Keep every line in which "Risk" occurs and drop the rest of the data.

- - -

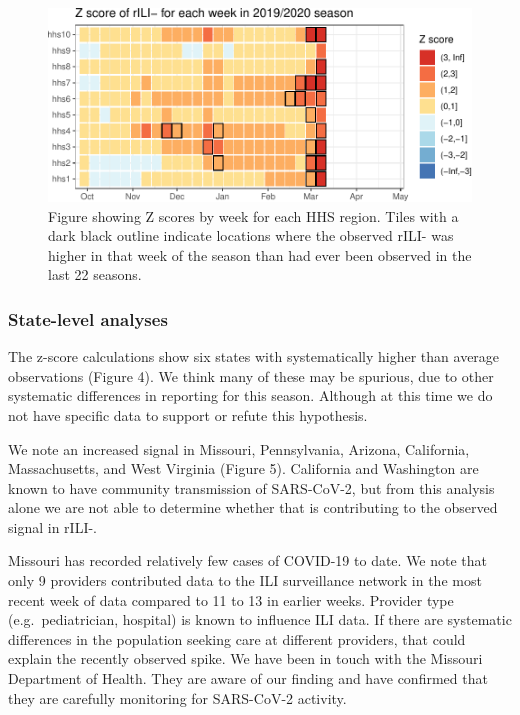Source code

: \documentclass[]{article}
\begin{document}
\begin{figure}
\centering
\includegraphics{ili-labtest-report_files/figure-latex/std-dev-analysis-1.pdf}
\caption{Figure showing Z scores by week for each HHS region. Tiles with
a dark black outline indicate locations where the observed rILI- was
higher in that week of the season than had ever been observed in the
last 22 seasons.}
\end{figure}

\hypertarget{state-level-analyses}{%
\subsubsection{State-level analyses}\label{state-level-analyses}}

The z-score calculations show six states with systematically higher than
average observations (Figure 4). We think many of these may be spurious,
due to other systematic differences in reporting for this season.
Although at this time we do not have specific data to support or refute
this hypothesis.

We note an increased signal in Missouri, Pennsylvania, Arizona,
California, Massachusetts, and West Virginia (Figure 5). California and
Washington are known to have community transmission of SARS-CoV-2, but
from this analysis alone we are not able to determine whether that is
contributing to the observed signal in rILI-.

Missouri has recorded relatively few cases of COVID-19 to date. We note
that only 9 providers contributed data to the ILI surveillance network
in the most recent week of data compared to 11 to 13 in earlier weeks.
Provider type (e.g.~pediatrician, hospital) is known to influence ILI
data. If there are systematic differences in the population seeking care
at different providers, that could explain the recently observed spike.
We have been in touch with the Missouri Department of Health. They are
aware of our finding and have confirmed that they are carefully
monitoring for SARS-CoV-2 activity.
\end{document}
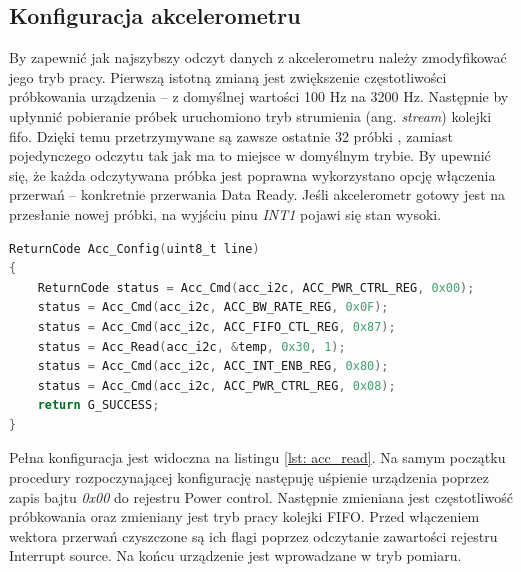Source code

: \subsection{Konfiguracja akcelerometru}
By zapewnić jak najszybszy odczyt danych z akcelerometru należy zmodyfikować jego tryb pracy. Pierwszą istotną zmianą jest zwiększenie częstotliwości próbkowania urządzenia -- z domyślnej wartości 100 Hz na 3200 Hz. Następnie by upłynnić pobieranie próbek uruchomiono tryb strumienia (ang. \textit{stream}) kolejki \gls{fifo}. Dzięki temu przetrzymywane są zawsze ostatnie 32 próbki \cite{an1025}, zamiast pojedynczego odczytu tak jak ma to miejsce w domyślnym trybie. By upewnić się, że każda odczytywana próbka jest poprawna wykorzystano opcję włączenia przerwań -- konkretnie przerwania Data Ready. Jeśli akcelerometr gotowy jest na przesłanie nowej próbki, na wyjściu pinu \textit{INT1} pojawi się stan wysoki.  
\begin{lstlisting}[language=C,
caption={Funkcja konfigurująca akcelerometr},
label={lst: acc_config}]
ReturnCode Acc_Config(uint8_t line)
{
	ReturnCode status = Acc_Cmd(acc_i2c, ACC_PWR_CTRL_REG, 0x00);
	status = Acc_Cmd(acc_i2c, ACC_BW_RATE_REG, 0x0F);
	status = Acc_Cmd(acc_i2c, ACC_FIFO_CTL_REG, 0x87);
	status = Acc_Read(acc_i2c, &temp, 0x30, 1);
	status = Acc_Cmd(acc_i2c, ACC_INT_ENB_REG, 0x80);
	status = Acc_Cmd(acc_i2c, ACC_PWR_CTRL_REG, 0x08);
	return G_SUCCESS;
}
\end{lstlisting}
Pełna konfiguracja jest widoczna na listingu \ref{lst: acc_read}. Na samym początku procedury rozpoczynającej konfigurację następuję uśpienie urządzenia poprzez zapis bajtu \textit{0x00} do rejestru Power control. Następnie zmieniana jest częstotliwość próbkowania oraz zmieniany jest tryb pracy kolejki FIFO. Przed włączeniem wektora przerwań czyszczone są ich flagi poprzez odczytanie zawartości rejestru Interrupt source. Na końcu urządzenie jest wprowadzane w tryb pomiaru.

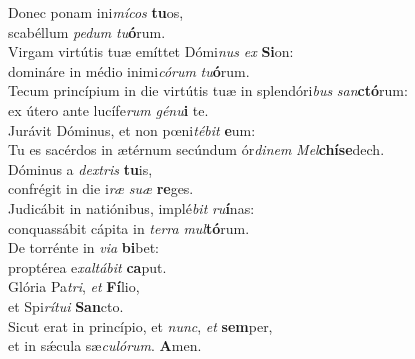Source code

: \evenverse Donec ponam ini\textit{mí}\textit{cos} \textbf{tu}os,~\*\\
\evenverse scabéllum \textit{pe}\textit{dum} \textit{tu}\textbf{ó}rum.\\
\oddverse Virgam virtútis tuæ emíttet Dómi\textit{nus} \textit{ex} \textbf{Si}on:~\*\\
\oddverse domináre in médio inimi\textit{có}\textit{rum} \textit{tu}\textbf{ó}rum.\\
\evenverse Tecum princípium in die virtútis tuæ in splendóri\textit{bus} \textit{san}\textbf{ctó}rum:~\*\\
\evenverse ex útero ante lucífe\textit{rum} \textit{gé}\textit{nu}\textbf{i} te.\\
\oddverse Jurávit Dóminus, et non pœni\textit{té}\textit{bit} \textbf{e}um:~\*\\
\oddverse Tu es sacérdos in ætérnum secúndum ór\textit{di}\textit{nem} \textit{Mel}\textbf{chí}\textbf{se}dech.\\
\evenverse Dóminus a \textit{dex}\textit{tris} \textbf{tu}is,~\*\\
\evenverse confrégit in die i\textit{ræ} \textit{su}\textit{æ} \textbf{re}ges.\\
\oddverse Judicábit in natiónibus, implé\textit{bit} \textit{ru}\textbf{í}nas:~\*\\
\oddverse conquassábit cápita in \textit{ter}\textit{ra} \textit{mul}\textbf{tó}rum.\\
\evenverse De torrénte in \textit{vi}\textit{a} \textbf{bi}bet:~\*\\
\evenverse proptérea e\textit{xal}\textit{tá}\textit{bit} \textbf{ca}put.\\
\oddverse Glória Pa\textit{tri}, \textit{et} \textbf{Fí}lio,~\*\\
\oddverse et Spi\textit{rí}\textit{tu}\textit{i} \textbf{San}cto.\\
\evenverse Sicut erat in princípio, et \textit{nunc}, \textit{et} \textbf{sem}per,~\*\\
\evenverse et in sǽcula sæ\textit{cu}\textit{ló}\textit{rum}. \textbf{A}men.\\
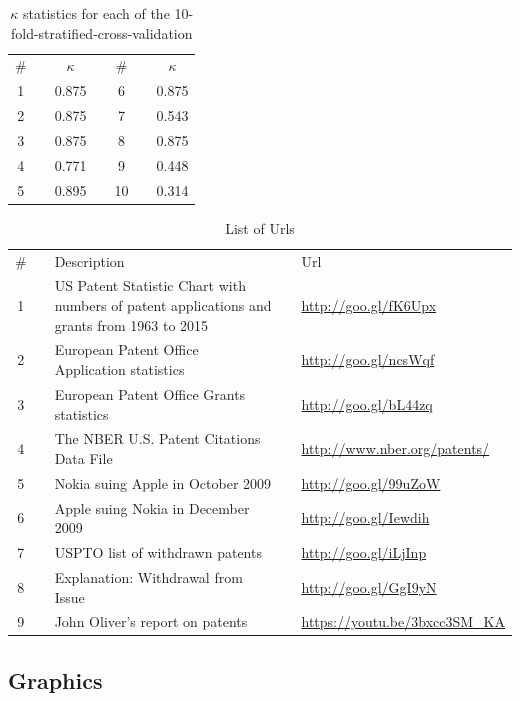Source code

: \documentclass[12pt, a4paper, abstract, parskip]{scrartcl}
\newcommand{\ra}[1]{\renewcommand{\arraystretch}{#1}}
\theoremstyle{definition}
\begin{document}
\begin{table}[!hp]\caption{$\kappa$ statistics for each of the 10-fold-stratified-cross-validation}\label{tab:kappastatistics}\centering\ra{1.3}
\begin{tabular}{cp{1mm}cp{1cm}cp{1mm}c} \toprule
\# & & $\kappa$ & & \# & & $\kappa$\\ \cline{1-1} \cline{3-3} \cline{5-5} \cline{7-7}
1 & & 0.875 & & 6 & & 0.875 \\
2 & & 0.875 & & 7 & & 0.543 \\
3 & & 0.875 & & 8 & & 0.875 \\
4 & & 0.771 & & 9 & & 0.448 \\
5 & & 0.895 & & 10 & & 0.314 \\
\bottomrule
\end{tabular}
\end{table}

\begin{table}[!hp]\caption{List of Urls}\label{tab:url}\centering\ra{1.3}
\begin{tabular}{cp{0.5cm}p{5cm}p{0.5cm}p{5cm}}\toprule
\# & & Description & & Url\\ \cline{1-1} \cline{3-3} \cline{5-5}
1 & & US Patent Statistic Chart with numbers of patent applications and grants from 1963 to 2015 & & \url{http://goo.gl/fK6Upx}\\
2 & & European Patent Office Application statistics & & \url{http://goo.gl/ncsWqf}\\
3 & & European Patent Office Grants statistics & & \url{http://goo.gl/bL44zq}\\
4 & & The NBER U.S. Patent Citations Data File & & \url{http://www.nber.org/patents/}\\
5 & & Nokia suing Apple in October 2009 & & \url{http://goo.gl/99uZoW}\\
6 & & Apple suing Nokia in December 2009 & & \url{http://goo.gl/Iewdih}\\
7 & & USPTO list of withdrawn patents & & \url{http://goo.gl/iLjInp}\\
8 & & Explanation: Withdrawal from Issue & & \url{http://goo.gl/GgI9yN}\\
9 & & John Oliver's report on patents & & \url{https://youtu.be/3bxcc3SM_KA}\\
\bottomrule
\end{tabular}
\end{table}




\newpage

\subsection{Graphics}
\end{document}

- - -

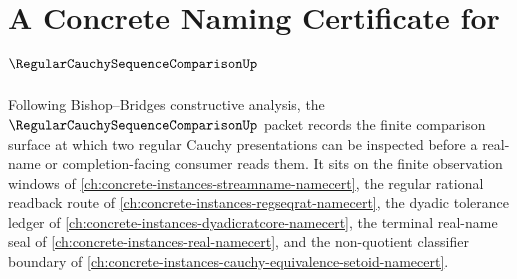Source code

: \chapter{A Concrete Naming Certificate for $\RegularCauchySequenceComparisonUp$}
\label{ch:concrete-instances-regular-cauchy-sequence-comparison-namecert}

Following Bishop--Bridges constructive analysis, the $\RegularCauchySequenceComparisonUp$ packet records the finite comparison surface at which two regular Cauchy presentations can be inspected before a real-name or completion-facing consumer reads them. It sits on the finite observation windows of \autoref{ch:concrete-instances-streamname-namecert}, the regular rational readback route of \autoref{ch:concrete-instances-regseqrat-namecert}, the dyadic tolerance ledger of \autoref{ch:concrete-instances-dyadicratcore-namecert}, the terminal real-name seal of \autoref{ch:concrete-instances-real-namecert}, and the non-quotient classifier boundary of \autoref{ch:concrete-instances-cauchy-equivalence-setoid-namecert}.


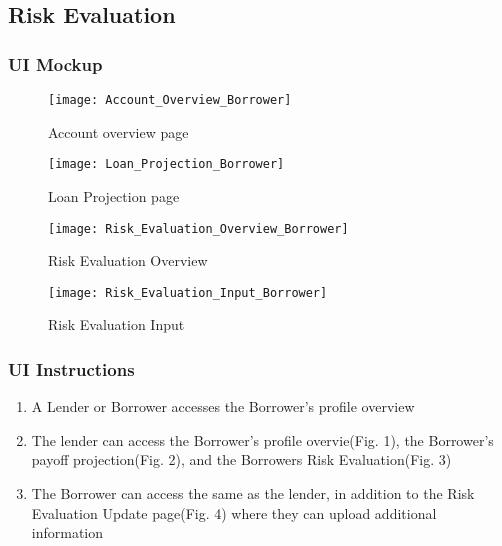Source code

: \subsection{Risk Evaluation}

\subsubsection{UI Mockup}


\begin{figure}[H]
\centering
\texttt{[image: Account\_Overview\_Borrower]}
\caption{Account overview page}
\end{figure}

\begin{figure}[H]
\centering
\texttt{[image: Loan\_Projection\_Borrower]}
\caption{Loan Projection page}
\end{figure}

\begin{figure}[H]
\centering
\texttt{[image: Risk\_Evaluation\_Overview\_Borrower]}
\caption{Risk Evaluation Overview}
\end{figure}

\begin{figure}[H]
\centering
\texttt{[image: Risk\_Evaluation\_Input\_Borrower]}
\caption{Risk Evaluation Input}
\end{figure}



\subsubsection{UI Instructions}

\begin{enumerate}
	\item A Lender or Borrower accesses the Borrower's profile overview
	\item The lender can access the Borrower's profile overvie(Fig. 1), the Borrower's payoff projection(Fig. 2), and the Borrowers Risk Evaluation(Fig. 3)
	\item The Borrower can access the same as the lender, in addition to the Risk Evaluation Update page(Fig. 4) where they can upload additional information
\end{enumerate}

- - -

Expected answer —
: \subsection{Risk Evaluation}
\texttt{[image: Risk\_Evaluation\_Overview\_Borrower]}
\caption{Risk Evaluation Overview}
\texttt{[image: Risk\_Evaluation\_Input\_Borrower]}
\caption{Risk Evaluation Input}
	\item The lender can access the Borrower's profile overvie(Fig. 1), the Borrower's payoff projection(Fig. 2), and the Borrowers Risk Evaluation(Fig. 3)
	\item The Borrower can access the same as the lender, in addition to the Risk Evaluation Update page(Fig. 4) where they can upload additional information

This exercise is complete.